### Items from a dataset
|---|
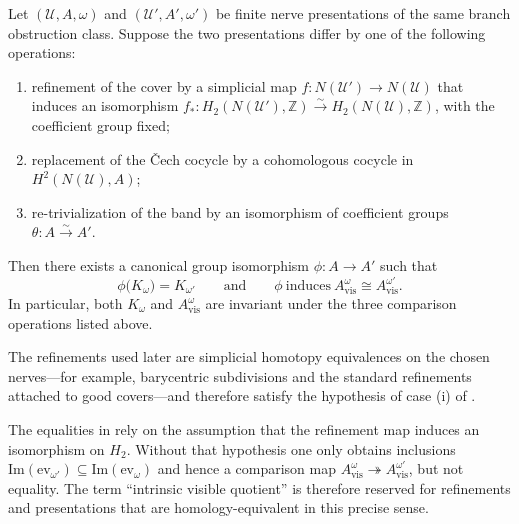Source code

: \begin{proposition}\label{prop:invariance-visible-quotients}
Let $(\mathcal U,A,\omega)$ and $(\mathcal U',A',\omega')$ be finite nerve presentations of the same branch obstruction class. Suppose the two presentations differ by one of the following operations:
\begin{enumerate}[label=(\roman*),nosep]
\item refinement of the cover by a simplicial map $f:N(\mathcal U')\to N(\mathcal U)$ that induces an isomorphism $f_*:H_2(N(\mathcal U'),\mathbb Z)\xrightarrow{\sim} H_2(N(\mathcal U),\mathbb Z)$, with the coefficient group fixed;
\item replacement of the \v{C}ech cocycle by a cohomologous cocycle in $H^2(N(\mathcal U),A)$;
\item re-trivialization of the band by an isomorphism of coefficient groups $\theta:A\xrightarrow{\sim} A'$.
\end{enumerate}
Then there exists a canonical group isomorphism $\phi:A\to A'$ such that
\[
\phi\bigl(K_{\omega}\bigr)=K_{\omega'}
\qquad\text{and}\qquad
\phi\ \text{induces}\ A_{\mathrm{vis}}^{\omega}\cong A_{\mathrm{vis}}^{\omega'}.
\]
In particular, both $K_{\omega}$ and $A_{\mathrm{vis}}^{\omega}$ are invariant under the three comparison operations listed above.
\end{proposition}

\begin{remark}\label{rem:refinement-iso}
The refinements used later are simplicial homotopy equivalences on the chosen nerves---for example, barycentric subdivisions and the standard refinements attached to good covers---and therefore satisfy the hypothesis of case \textup{(i)} of .
\end{remark}

\begin{remark}\label{rem:homology-equality}
The equalities in  rely on the assumption that the refinement map induces an isomorphism on $H_2$. Without that hypothesis one only obtains inclusions $\mathrm{Im}(\mathrm{ev}_{\omega'})\subseteq \mathrm{Im}(\mathrm{ev}_{\omega})$ and hence a comparison map $A_{\mathrm{vis}}^{\omega}\twoheadrightarrow A_{\mathrm{vis}}^{\omega'}$, but not equality. The term ``intrinsic visible quotient'' is therefore reserved for refinements and presentations that are homology-equivalent in this precise sense.
\end{remark}

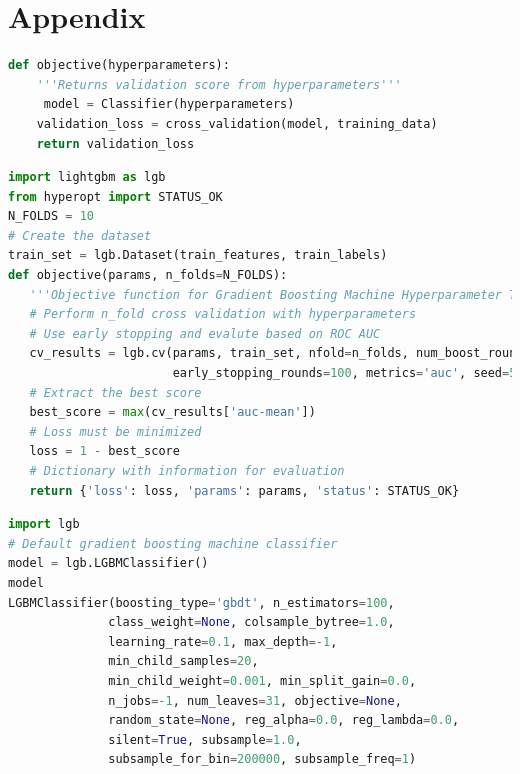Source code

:\documentclass{apmcmthesis}
\begin{document}
\newpage

\section{Appendix}
\begin{lstlisting}[language=python,caption={the python objective function definition}]
def objective(hyperparameters):
    '''Returns validation score from hyperparameters'''
     model = Classifier(hyperparameters)
    validation_loss = cross_validation(model, training_data)
    return validation_loss

 \end{lstlisting}
\begin{lstlisting}[language=python,caption={Use 10\% off cross validation and early stop}]
import lightgbm as lgb
from hyperopt import STATUS_OK
N_FOLDS = 10
# Create the dataset
train_set = lgb.Dataset(train_features, train_labels)
def objective(params, n_folds=N_FOLDS):
   '''Objective function for Gradient Boosting Machine Hyperparameter Tuning'''
   # Perform n_fold cross validation with hyperparameters
   # Use early stopping and evalute based on ROC AUC
   cv_results = lgb.cv(params, train_set, nfold=n_folds, num_boost_round=10000,
                       early_stopping_rounds=100, metrics='auc', seed=50)
   # Extract the best score
   best_score = max(cv_results['auc-mean'])
   # Loss must be minimized
   loss = 1 - best_score
   # Dictionary with information for evaluation
   return {'loss': loss, 'params': params, 'status': STATUS_OK}
 \end{lstlisting}
\begin{lstlisting}[language=python,caption={All superparameters in GBM}]
import lgb
# Default gradient boosting machine classifier
model = lgb.LGBMClassifier()
model
LGBMClassifier(boosting_type='gbdt', n_estimators=100,
              class_weight=None, colsample_bytree=1.0,
              learning_rate=0.1, max_depth=-1,
              min_child_samples=20,
              min_child_weight=0.001, min_split_gain=0.0,
              n_jobs=-1, num_leaves=31, objective=None,
              random_state=None, reg_alpha=0.0, reg_lambda=0.0,
              silent=True, subsample=1.0,
              subsample_for_bin=200000, subsample_freq=1)
 \end{lstlisting}
\end{document}
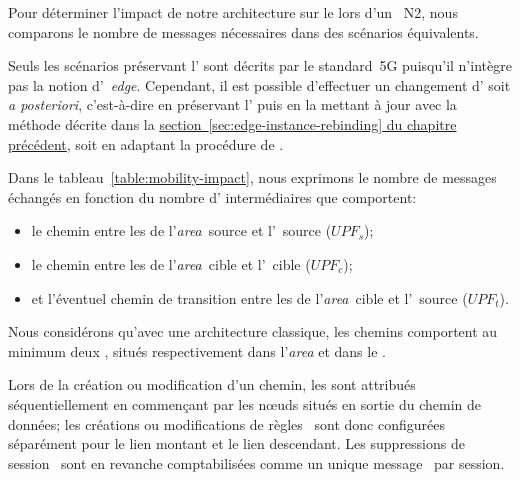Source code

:\documentclass[../main.tex]{subfiles}
\begin{document}
Pour déterminer l’impact de notre architecture sur le  lors d’un ~N2, nous comparons le nombre de messages nécessaires dans des scénarios équivalents.

Seuls les scénarios préservant l’ sont décrits par le standard~5G puisqu’il n’intègre pas la notion d’~\textit{edge}.
Cependant, il est possible d’effectuer un changement d’ soit \textit{a posteriori}, c’est-à-dire en préservant l’ puis en la mettant à jour avec la méthode décrite dans la \hyperref[ch:edge-services-integration]{section~\ref*{sec:edge-instance-rebinding} du chapitre précédent}, soit en adaptant la procédure de .

Dans le tableau~\ref{table:mobility-impact}, nous exprimons le nombre de messages~ échangés en fonction du nombre d’ intermédiaires que comportent:
\begin{itemize}
    \item le chemin entre les  de l’\textit{area}~source et l’~source ($\mathit{UPF_s}$);
    \item le chemin entre les  de l’\textit{area}~cible et l’~cible ($\mathit{UPF_c}$);
    \item et l’éventuel chemin de transition entre les  de l’\textit{area}~cible et l’~source ($\mathit{UPF_t}$).
\end{itemize}
Nous considérons qu’avec une architecture classique, les chemins comportent au minimum deux , situés respectivement dans l’\textit{area} et dans le .

Lors de la création ou modification d’un chemin, les  sont attribués séquentiellement en commençant par les nœuds situés en sortie du chemin de données; les créations ou modifications de règles~ sont donc configurées séparément pour le lien montant et le lien descendant.
Les suppressions de session~ sont en revanche comptabilisées comme un unique message~ par session.
\end{document}
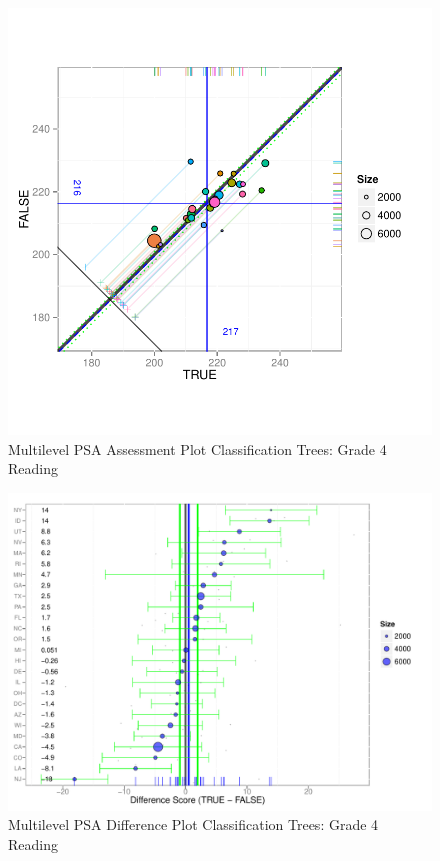 \documentclass[letterpaper,12p,twoside]{article} %
\begin{document}
\begin{figure}[h!]
\begin{center}
\includegraphics[width=\textwidth]{../Figures2009/g4read-mlpsa-ctree-circ.pdf}
\caption{Multilevel PSA Assessment Plot Classification Trees: Grade 4 Reading}
\end{center}
\end{figure}

\begin{figure}[h!]
\begin{center}
\includegraphics[width=\textwidth]{../Figures2009/g4read-mlpsa-ctree-diff.pdf}
\caption{Multilevel PSA Difference Plot Classification Trees: Grade 4 Reading}
\end{center}
\end{figure}
\end{document}
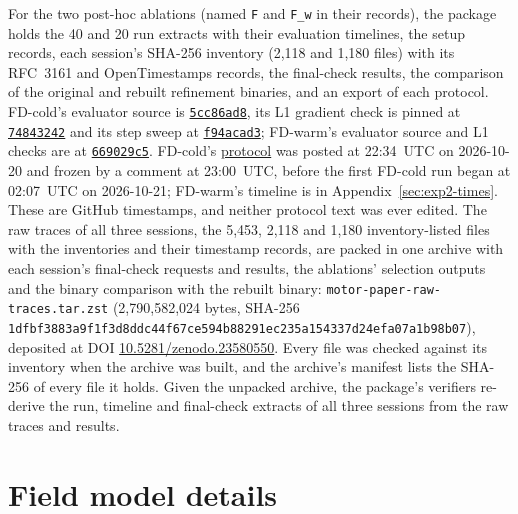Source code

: \documentclass{anvil-paper}
\begin{document}
For the two post-hoc ablations (named \texttt{F} and \texttt{F\_w} in their records), the package holds the 40 and 20 run
extracts with their evaluation timelines, the setup records, each session's SHA-256 inventory (2,118 and
1,180 files) with its RFC~3161 and OpenTimestamps records, the final-check
results, the comparison of the original and rebuilt refinement binaries,
and an export of each protocol. FD-cold's evaluator source is
\href{https://github.com/rjwalters/geode-fem/tree/5cc86ad81aeea4847a2608fcafde22a1bbfb6990/benchmarks/motor_optimization}{\texttt{5cc86ad8}},
its L1 gradient check is pinned at
\href{https://github.com/rjwalters/geode-fem/tree/74843242db03e8d57edf971420171064bf19f107/benchmarks/motor_optimization/harness}{\texttt{74843242}}
and its step sweep at
\href{https://github.com/rjwalters/geode-fem/tree/f94acad3f312c7d417830ff82b66a78a1ea89fb2/benchmarks/motor_optimization/harness}{\texttt{f94acad3}};
FD-warm's evaluator source and L1 checks are at
\href{https://github.com/rjwalters/geode-fem/tree/669029c5653cb5fe4724ec0c7525ba60c770975e/benchmarks/motor_optimization}{\texttt{669029c5}}.
FD-cold's \href{https://github.com/rjwalters/geode-fem/issues/1218}{protocol}
was posted at 22:34~UTC on 2026-10-20 and frozen by a comment at
23:00~UTC, before the first FD-cold run began at 02:07~UTC on 2026-10-21;
FD-warm's timeline is in Appendix~\ref{sec:exp2-times}. These are GitHub
timestamps, and neither protocol text was ever edited. The raw traces of all
three sessions, the 5,453, 2,118 and 1,180 inventory-listed files with the
inventories and their timestamp records, are packed in one archive with
each session's final-check requests and results, the ablations' selection
outputs and the binary comparison with the rebuilt binary:
\texttt{motor-paper-raw-traces.tar.zst} (2,790,582,024 bytes, SHA-256
\texttt{1dfbf3883a9f1f3d8ddc44f67ce594b8}\allowbreak\texttt{8291ec235a154337d24efa07a1b98b07}), deposited at
DOI \href{https://doi.org/10.5281/zenodo.23580550}{10.5281/zenodo.23580550}. Every file was checked against its inventory
when the archive was built, and the archive's manifest lists the SHA-256
of every file it holds. Given the unpacked archive, the package's verifiers
re-derive the run, timeline and final-check extracts of all three sessions
from the raw traces and results.

\appendix
\section{Field model details}\label{sec:fieldmodel}
\end{document}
|---|
### WORK INSTRUCTIONS
The expected answer is each line of the records above that includes the string "enumerate".

### TASK ANSWER
\begin{enumerate}[label=(\roman*),nosep]
\end{enumerate}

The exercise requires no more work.